What you will do
Set down exactly the lines below, starting at the one that contains "- With the application" and ending at the one that contains "- Elements positioned via CSS Floats", with both of those lines included and nothing else.

-- Opening Marker --

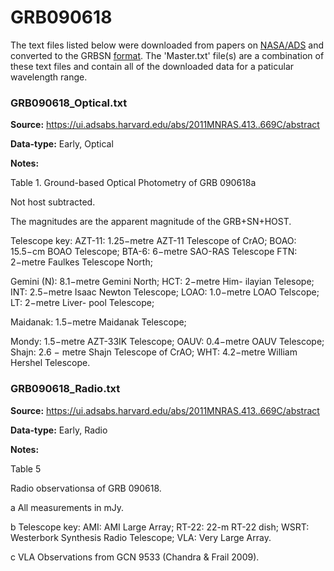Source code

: # GRB090618


The text files listed below were downloaded from papers on [NASA/ADS](https://ui.adsabs.harvard.edu) and converted to the GRBSN [format](https://github.com/GabrielF98/GRBSNWebtool/tree/master/Webtool/static/SourceData). The 'Master.txt' file(s) are a combination of these text files and contain all of the downloaded data for a paticular wavelength range.

### GRB090618_Optical.txt


**Source:** https://ui.adsabs.harvard.edu/abs/2011MNRAS.413..669C/abstract

**Data-type:** Early, Optical

**Notes:**

Table 1. Ground-based Optical Photometry of GRB 090618a

Not host subtracted.

The magnitudes are the apparent magnitude of the GRB+SN+HOST.

Telescope key: AZT-11: 1.25−metre AZT-11 Telescope of CrAO; BOAO: 15.5−cm BOAO Telescope; BTA-6: 6−metre SAO-RAS Telescope FTN: 2−metre Faulkes Telescope North;

Gemini (N): 8.1−metre Gemini North; HCT: 2−metre Him- ilayian Telesope; INT: 2.5−metre Isaac Newton Telescope; LOAO: 1.0−metre LOAO Telscope; LT: 2−metre Liver- pool Telescope;

Maidanak: 1.5−metre Maidanak Telescope;

Mondy: 1.5−metre AZT-33IK Telescope; OAUV: 0.4−metre OAUV Telescope; Shajn: 2.6 − metre Shajn Telescope of CrAO; WHT: 4.2−metre William Hershel Telescope.

### GRB090618_Radio.txt


**Source:** https://ui.adsabs.harvard.edu/abs/2011MNRAS.413..669C/abstract

**Data-type:** Early, Radio

**Notes:**

Table 5

Radio observationsa of GRB 090618.



a All measurements in mJy.

b Telescope key: AMI: AMI Large Array; RT-22: 22-m RT-22 dish; WSRT: Westerbork Synthesis Radio Telescope; VLA: Very Large Array.

c VLA Observations from GCN 9533 (Chandra & Frail 2009).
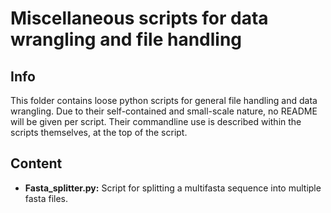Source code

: # Miscellaneous scripts for data wrangling and file handling
## Info
This folder contains loose python scripts for general file handling and data wrangling. Due to their self-contained and small-scale nature, no README will be given per script. Their commandline use is described within the scripts themselves, at the top of the script. 

## Content
- **Fasta_splitter.py:** Script for splitting a multifasta sequence into multiple fasta files.
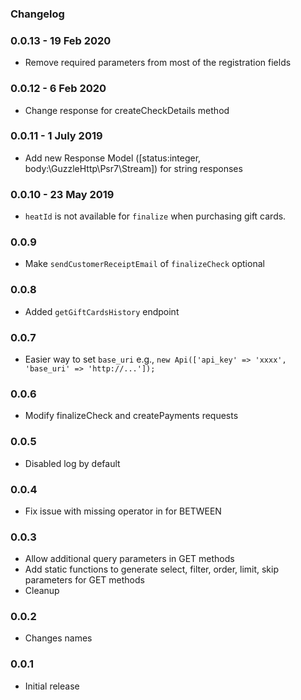 ### Changelog

### 0.0.13 - 19 Feb 2020
- Remove required parameters from most of the registration fields

### 0.0.12 - 6 Feb 2020
- Change response for createCheckDetails method

### 0.0.11 - 1 July 2019
- Add new Response Model ([status:integer, body:\GuzzleHttp\Psr7\Stream]) for string responses

### 0.0.10 - 23 May 2019
- `heatId` is not available for `finalize` when purchasing gift cards.

### 0.0.9
- Make `sendCustomerReceiptEmail` of `finalizeCheck` optional

### 0.0.8
- Added `getGiftCardsHistory` endpoint  

### 0.0.7
- Easier way to set `base_uri` e.g., `new Api(['api_key' => 'xxxx', 'base_uri' => 'http://...']);`  

### 0.0.6
- Modify finalizeCheck and createPayments requests

### 0.0.5
- Disabled log by default

### 0.0.4
- Fix issue with missing operator in for BETWEEN  

### 0.0.3
- Allow additional query parameters in GET methods
- Add static functions to generate select, filter, order, limit, skip parameters for GET methods
- Cleanup

### 0.0.2
- Changes names

### 0.0.1
- Initial release 

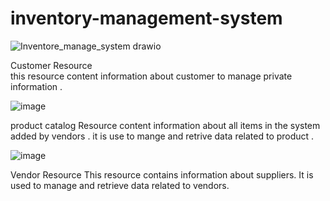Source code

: # inventory-management-system

![Inventore_manage_system drawio](https://github.com/yaqeenissa/inventory-management-system/assets/121451794/8e2f7b75-2137-4397-8bb6-fce83d923c8b)

Customer Resource  
this resource content information about customer to manage private information .

![image](https://github.com/yaqeenissa/inventory-management-system/assets/121451794/a06ed479-36e1-4b32-a4a3-24eedabfc4a3)

product catalog  Resource 
content information about all items in the system added by vendors . it is use to mange and retrive data related to product .

![image](https://github.com/yaqeenissa/inventory-management-system/assets/121451794/4a3356db-9c87-4ece-a612-c364fdb143d6)

Vendor Resource This resource contains information about  suppliers. It is used to manage and retrieve data related to vendors.




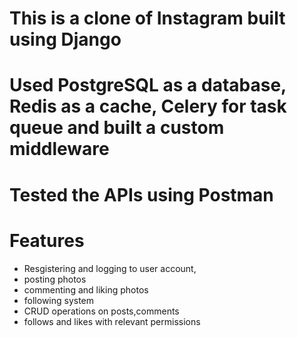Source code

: # This is a clone of Instagram built using Django
# Used PostgreSQL as a database, Redis as a cache, Celery for task queue and built a custom middleware 
# Tested the APIs using Postman
# Features
- Resgistering and logging to user account,
- posting photos
- commenting and liking photos
- following system
- CRUD operations on posts,comments
- follows and likes with relevant permissions



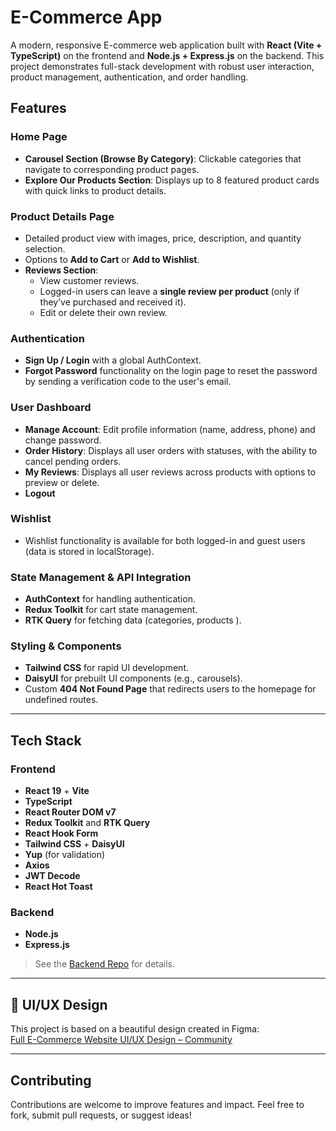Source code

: # E-Commerce App

A modern, responsive E-commerce web application built with **React (Vite + TypeScript)** on the frontend and **Node.js + Express.js** on the backend. This project demonstrates full-stack development with robust user interaction, product management, authentication, and order handling.

##  Features

###  Home Page
- **Carousel Section (Browse By Category)**: Clickable categories that navigate to corresponding product pages.
- **Explore Our Products Section**: Displays up to 8 featured product cards with quick links to product details.

###  Product Details Page
- Detailed product view with images, price, description, and quantity selection.
- Options to **Add to Cart** or **Add to Wishlist**.
- **Reviews Section**:
  - View customer reviews.
  - Logged-in users can leave a **single review per product** (only if they’ve purchased and received it).
  - Edit or delete their own review.

###  Authentication
- **Sign Up / Login** with a global AuthContext.
- **Forgot Password** functionality on the login page to reset the password by sending a verification code to the user's email.

###  User Dashboard
- **Manage Account**: Edit profile information (name, address, phone) and change password.
- **Order History**: Displays all user orders with statuses, with the ability to cancel pending orders.
- **My Reviews**: Displays all user reviews across products with options to preview or delete.
- **Logout**

###  Wishlist
- Wishlist functionality is available for both logged-in and guest users (data is stored in localStorage).

###  State Management & API Integration
- **AuthContext** for handling authentication.
- **Redux Toolkit** for cart state management.
- **RTK Query** for fetching data (categories, products ).

###  Styling & Components
- **Tailwind CSS** for rapid UI development.
- **DaisyUI** for prebuilt UI components (e.g., carousels).
- Custom **404 Not Found Page** that redirects users to the homepage for undefined routes.

---

## Tech Stack

### Frontend
- **React 19** + **Vite**
- **TypeScript**
- **React Router DOM v7**
- **Redux Toolkit** and **RTK Query**
- **React Hook Form**
- **Tailwind CSS** + **DaisyUI**
- **Yup** (for validation)
- **Axios**
- **JWT Decode**
- **React Hot Toast**

### Backend
- **Node.js**
- **Express.js**  
> See the [Backend Repo](https://github.com/HebaHamdan2/E-commerce-app) for details.

---

## 🎨 UI/UX Design

This project is based on a beautiful design created in Figma:  
[Full E-Commerce Website UI/UX Design – Community](https://www.figma.com/design/MVhdDQh3iOfwjUd00RTS0c/Full-E-Commerce-Website-UI-UX-Design--Community-?node-id=34-213&t=Pe8m0vruGFSLqkXu-0)

---
## Contributing
Contributions are welcome to improve features and impact. Feel free to fork, submit pull requests, or suggest ideas!
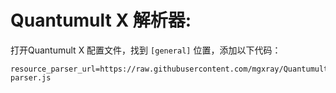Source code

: # Quantumult X 解析器:   
打开Quantumult X 配置文件，找到 <code>[general]</code> 位置，添加以下代码：
</span>

    resource_parser_url=https://raw.githubusercontent.com/mgxray/QuantumultX/master/Scripts/resource-parser.js
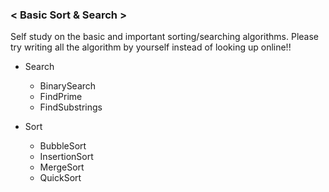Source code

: ### < Basic Sort & Search >
Self study on the basic and important sorting/searching algorithms.
Please try writing all the algorithm by yourself instead of looking up online!!

- Search
  - BinarySearch
  - FindPrime
  - FindSubstrings
  
- Sort
  - BubbleSort
  - InsertionSort
  - MergeSort
  - QuickSort


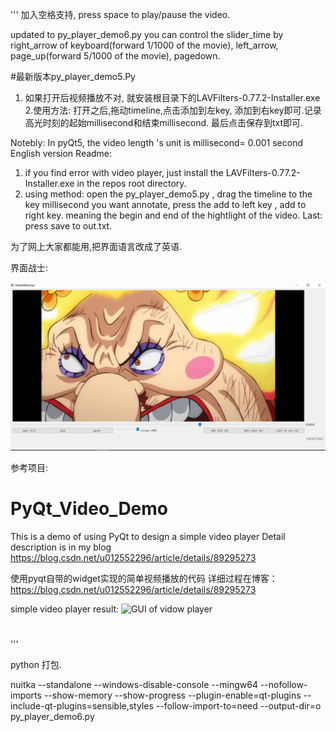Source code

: '''
加入空格支持, press space to  play/pause the video.

updated to py_player_demo6.py
you can control the slider_time by right_arrow of keyboard(forward 1/1000 of the movie), left_arrow, page_up(forward 5/1000 of the movie), pagedown.



#最新版本py_player_demo5.Py
1. 如果打开后视频播放不对, 就安装根目录下的LAVFilters-0.77.2-Installer.exe
2.使用方法: 
    打开之后,拖动timeline,点击添加到左key, 添加到右key即可.记录高光时刻的起始millisecond和结束millisecond.
    最后点击保存到txt即可.
    

Notebly: In pyQt5, the video length 's unit is millisecond= 0.001 second
English version Readme:
1. if you find error with video player, just install the LAVFilters-0.77.2-Installer.exe  in the repos root directory.
2. using method:
    open the py_player_demo5.py , drag the timeline to the key millisecond you want annotate, press the add to left key , add to right key. meaning the begin and end of the hightlight of the video.  Last: press save to out.txt. 

为了网上大家都能用,把界面语言改成了英语.

界面战士:



![image](%E5%BE%AE%E4%BF%A1%E5%9B%BE%E7%89%87_20230702152846.png)



参考项目:
# PyQt_Video_Demo
This is a demo of using PyQt to design a simple video player
Detail description is in my blog https://blog.csdn.net/u012552296/article/details/89295273



使用pyqt自带的widget实现的简单视频播放的代码
详细过程在博客：https://blog.csdn.net/u012552296/article/details/89295273

simple video player result:
![GUI of vidow player](https://github.com/taroshi/PyQt_Video_Demo/blob/master/result.png)
#
'''







python 打包.


nuitka --standalone --windows-disable-console --mingw64 --nofollow-imports --show-memory --show-progress --plugin-enable=qt-plugins --include-qt-plugins=sensible,styles --follow-import-to=need --output-dir=o py_player_demo6.py
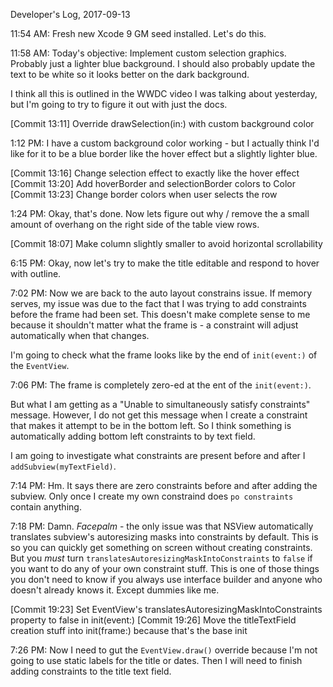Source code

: Developer's Log, 2017-09-13

11:54 AM: Fresh new Xcode 9 GM seed installed. Let's do this.

11:58 AM: Today's objective: Implement custom selection graphics. Probably just a lighter blue background. I should also probably update the text to be white so it looks better on the dark background.

I think all this is outlined in the WWDC video I was talking about yesterday, but I'm going to try to figure it out with just the docs.

[Commit 13:11]    Override drawSelection(in:) with custom background color

1:12 PM: I have a custom background color working - but I actually think I'd like for it to be a blue border like the hover effect but a slightly lighter blue.

[Commit 13:16]    Change selection effect to exactly like the hover effect
[Commit 13:20]    Add hoverBorder and selectionBorder colors to Color
[Commit 13:23]    Change border colors when user selects the row

1:24 PM: Okay, that's done. Now lets figure out why / remove the a small amount of overhang on the right side of the table view rows.

[Commit 18:07]    Make column slightly smaller to avoid horizontal scrollability

6:15 PM: Okay, now let's try to make the title editable and respond to hover with outline.

7:02 PM: Now we are back to the auto layout constrains issue. If memory serves, my issue was due to the fact that I was trying to add constraints before the frame had been set. This doesn't make complete sense to me because it shouldn't matter what the frame is - a constraint will adjust automatically when that changes.

I'm going to check what the frame looks like by the end of  `init(event:)` of the  `EventView`.

7:06 PM: The frame is completely zero-ed at the ent of the `init(event:)`.

But what I am getting as a "Unable to simultaneously satisfy constraints" message. However, I do not get this message when I create a constraint that makes it attempt to be in the bottom left. So I think something is automatically adding bottom left constraints to by text field.

I am going to investigate what constraints are present before and after I `addSubview(myTextField)`.

7:14 PM: Hm. It says there are zero constraints before and after adding the subview. Only once I create my own constraind does `po constraints` contain anything.

7:18 PM: Damn. *Facepalm* - the only issue was that NSView automatically translates subview's autoresizing masks into constraints by default. This is so you can quickly get something on screen without creating constraints. But you *must* turn `translatesAutoresizingMaskIntoConstraints` to `false` if you want to do any of your own constraint stuff. This is one of those things you don't need to know if you always use interface builder and anyone who doesn't already knows it. Except dummies like me.

[Commit 19:23]    Set EventView's translatesAutoresizingMaskIntoConstraints property to false in init(event:)
[Commit 19:26]    Move the titleTextField creation stuff into init(frame:) because that's the base init

7:26 PM: Now I need to gut the `EventView.draw()` override because I'm not going to use static labels for the title or dates. Then I will need to finish adding constraints to the title text field.

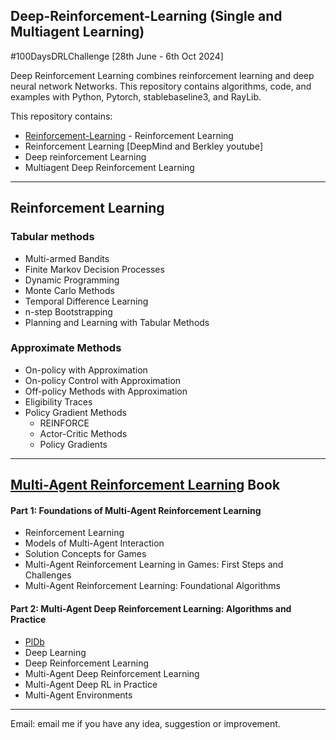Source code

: ## Deep-Reinforcement-Learning (Single and Multiagent Learning)
 #100DaysDRLChallenge [28th June - 6th Oct 2024]

Deep Reinforcement Learning combines reinforcement learning and deep neural network Networks. This repository contains algorithms, code, and examples with Python, Pytorch, stablebaseline3, and RayLib.

This repository contains:
- [Reinforcement-Learning] - Reinforcement Learning
- Reinforcement Learning [DeepMind and Berkley youtube]
- Deep reinforcement Learning
- Multiagent Deep Reinforcement Learning

------------------------------------------------------------------------
## Reinforcement Learning

### Tabular methods
- Multi-armed Bandits
- Finite Markov Decision Processes
- Dynamic Programming
- Monte Carlo Methods
- Temporal Difference Learning
- n-step Bootstrapping
- Planning and Learning with Tabular Methods

### Approximate Methods
- On-policy with Approximation
- On-policy Control with Approximation
- Off-policy Methods with Approximation
- Eligibility Traces
- Policy Gradient Methods
     - REINFORCE
     - Actor-Critic Methods
     - Policy Gradients
       
-------------------------------------------------------------------------
## [Multi-Agent  Reinforcement Learning] Book

#### Part 1: Foundations of Multi-Agent Reinforcement Learning

- Reinforcement Learning
- Models of Multi-Agent Interaction
- Solution Concepts for Games
- Multi-Agent Reinforcement Learning in Games: First Steps and Challenges
- Multi-Agent Reinforcement Learning: Foundational Algorithms

#### Part 2: Multi-Agent Deep Reinforcement Learning: Algorithms and Practice
-    [PlDb]
- Deep Learning
- Deep Reinforcement Learning
- Multi-Agent Deep Reinforcement Learning
- Multi-Agent Deep RL in Practice
- Multi-Agent Environments

--------------------------------------------------------------------------

[//]: # (Thanks - http://stackoverflow.com/questions/4823468/store-comments-in-markdown-syntax)

   [Reinforcement-Learning]: <https://www.youtube.com/watch?v=2GwBez0D20A&list=PLwRJQ4m4UJjNymuBM9RdmB3Z9N5-0IlY0>
   [DRL]: <https://www.youtube.com/watch?v=SupFHGbytvA&list=PL_iWQOsE6TfVYGEGiAOMaOzzv41Jfm_Ps>
   [Deep Learning]: <https://www.youtube.com/watch?v=CO3-sFmADfI&list=PL_iWQOsE6TfVmKkQHucjPAoRtIJYt8a5A&index=13>
   [LLM]: <https://stanford-cs324.github.io/winter2022>
   [Transformers]: <https://web.stanford.edu/class/cs25/index.html#course>
   [Deep Learning]: <https://cs230.stanford.edu>
   [Deep Reinforcement Learning]: <https://www.youtube.com/watch?v=FgzM3zpZ55o&list=PLoROMvodv4rOSOPzutgyCTapiGlY2Nd8u>
   [Physics DRL]: <https://www.youtube.com/@Eigensteve/videos>
   [RL]: <https://www.youtube.com/watch?v=TCCjZe0y4Qc&list=PLqYmG7hTraZDVH599EItlEWsUOsJbAodm>
   [Multi-Agent  Reinforcement Learning]: <https://www.marl-book.com/download/marl-book.pdf>

   [PlDb]: <https://github.com/joemccann/dillinger/tree/master/plugins/dropbox/README.md>
   [PlGh]: <https://github.com/joemccann/dillinger/tree/master/plugins/github/README.md>
   [PlGd]: <https://github.com/joemccann/dillinger/tree/master/plugins/googledrive/README.md>
   [PlOd]: <https://github.com/joemccann/dillinger/tree/master/plugins/onedrive/README.md>
   [PlMe]: <https://github.com/joemccann/dillinger/tree/master/plugins/medium/README.md>
   [PlGa]: <https://github.com/RahulHP/dillinger/blob/master/plugins/googleanalytics/README.md>


Email: email me if you have any idea, suggestion or improvement.
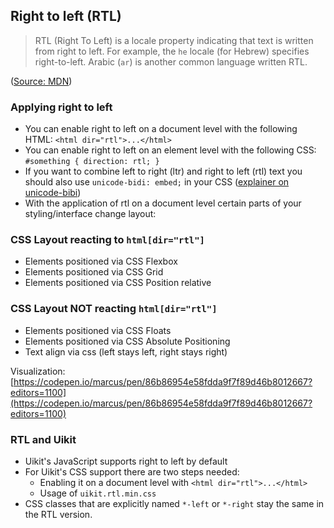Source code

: ## Right to left (RTL)

> RTL (Right To Left) is a locale property indicating that text is written from right to left. For example, the `he` locale (for Hebrew) specifies right-to-left. Arabic (`ar`) is another common language written RTL.

([Source: MDN](https://developer.mozilla.org/en-US/docs/Glossary/rtl))

### Applying right to left

- You can enable right to left on a document level with the following HTML: `<html dir="rtl">...</html>`
- You can enable right to left on an element level with the following CSS: `#something { direction: rtl; }`
- If you want to combine left to right (ltr) and right to left (rtl) text you should also use `unicode-bidi: embed;` in your CSS ([explainer on unicode-bibi](https://developer.mozilla.org/en-US/docs/Web/CSS/unicode-bidi))
- With the application of rtl on a document level certain parts of your styling/interface change layout:

### CSS Layout reacting to `html[dir="rtl"]`

- Elements positioned via CSS Flexbox
- Elements positioned via CSS Grid
- Elements positioned via CSS Position relative

### CSS Layout NOT reacting `html[dir="rtl"]`

- Elements positioned via CSS Floats
- Elements positioned via CSS Absolute Positioning
- Text align via css (left stays left, right stays right)

Visualization: [https://codepen.io/marcus/pen/86b86954e58fdda9f7f89d46b8012667?editors=1100](https://codepen.io/marcus/pen/86b86954e58fdda9f7f89d46b8012667?editors=1100)

### RTL and Uikit

- Uikit's JavaScript supports right to left by default
- For Uikit's CSS support there are two steps needed:
  - Enabling it on a document level with `<html dir="rtl">...</html>`
  - Usage of `uikit.rtl.min.css`
- CSS classes that are explicitly named `*-left` or `*-right` stay the same in the RTL version.
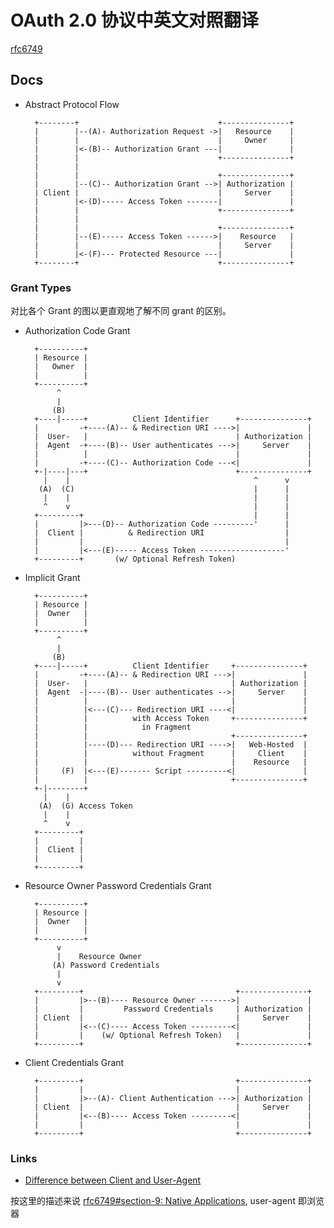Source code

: # OAuth 2.0 协议中英文对照翻译

[rfc6749](https://tools.ietf.org/html/rfc6749)


## Docs

- Abstract Protocol Flow

        +--------+                               +---------------+
        |        |--(A)- Authorization Request ->|   Resource    |
        |        |                               |     Owner     |
        |        |<-(B)-- Authorization Grant ---|               |
        |        |                               +---------------+
        |        |
        |        |                               +---------------+
        |        |--(C)-- Authorization Grant -->| Authorization |
        | Client |                               |     Server    |
        |        |<-(D)----- Access Token -------|               |
        |        |                               +---------------+
        |        |
        |        |                               +---------------+
        |        |--(E)----- Access Token ------>|    Resource   |
        |        |                               |     Server    |
        |        |<-(F)--- Protected Resource ---|               |
        +--------+                               +---------------+


### Grant Types

对比各个 Grant 的图以更直观地了解不同 grant 的区别。

- Authorization Code Grant

        +----------+
        | Resource |
        |   Owner  |
        |          |
        +----------+
             ^
             |
            (B)
        +----|-----+          Client Identifier      +---------------+
        |         -+----(A)-- & Redirection URI ---->|               |
        |  User-   |                                 | Authorization |
        |  Agent  -+----(B)-- User authenticates --->|     Server    |
        |          |                                 |               |
        |         -+----(C)-- Authorization Code ---<|               |
        +-|----|---+                                 +---------------+
          |    |                                         ^      v
         (A)  (C)                                        |      |
          |    |                                         |      |
          ^    v                                         |      |
        +---------+                                      |      |
        |         |>---(D)-- Authorization Code ---------'      |
        |  Client |          & Redirection URI                  |
        |         |                                             |
        |         |<---(E)----- Access Token -------------------'
        +---------+       (w/ Optional Refresh Token)

- Implicit Grant

        +----------+
        | Resource |
        |  Owner   |
        |          |
        +----------+
             ^
             |
            (B)
        +----|-----+          Client Identifier     +---------------+
        |         -+----(A)-- & Redirection URI --->|               |
        |  User-   |                                | Authorization |
        |  Agent  -|----(B)-- User authenticates -->|     Server    |
        |          |                                |               |
        |          |<---(C)--- Redirection URI ----<|               |
        |          |          with Access Token     +---------------+
        |          |            in Fragment
        |          |                                +---------------+
        |          |----(D)--- Redirection URI ---->|   Web-Hosted  |
        |          |          without Fragment      |     Client    |
        |          |                                |    Resource   |
        |     (F)  |<---(E)------- Script ---------<|               |
        |          |                                +---------------+
        +-|--------+
          |    |
         (A)  (G) Access Token
          |    |
          ^    v
        +---------+
        |         |
        |  Client |
        |         |
        +---------+

- Resource Owner Password Credentials Grant

        +----------+
        | Resource |
        |  Owner   |
        |          |
        +----------+
             v
             |    Resource Owner
            (A) Password Credentials
             |
             v
        +---------+                                  +---------------+
        |         |>--(B)---- Resource Owner ------->|               |
        |         |         Password Credentials     | Authorization |
        | Client  |                                  |     Server    |
        |         |<--(C)---- Access Token ---------<|               |
        |         |    (w/ Optional Refresh Token)   |               |
        +---------+                                  +---------------+

- Client Credentials Grant

        +---------+                                  +---------------+
        |         |                                  |               |
        |         |>--(A)- Client Authentication --->| Authorization |
        | Client  |                                  |     Server    |
        |         |<--(B)---- Access Token ---------<|               |
        |         |                                  |               |
        +---------+                                  +---------------+

### Links

- [Difference between Client and User-Agent](https://stackoverflow.com/questions/35637601/difference-between-client-and-user-agent/35638254)

按这里的描述来说 [rfc6749#section-9: Native Applications](https://tools.ietf.org/html/rfc6749#section-9), user-agent 即浏览器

-- Closing Marker --

Written answer
- With the application of rtl on a document level certain parts of your styling/interface change layout:

### CSS Layout reacting to `html[dir="rtl"]`

- Elements positioned via CSS Flexbox
- Elements positioned via CSS Grid
- Elements positioned via CSS Position relative

### CSS Layout NOT reacting `html[dir="rtl"]`

- Elements positioned via CSS Floats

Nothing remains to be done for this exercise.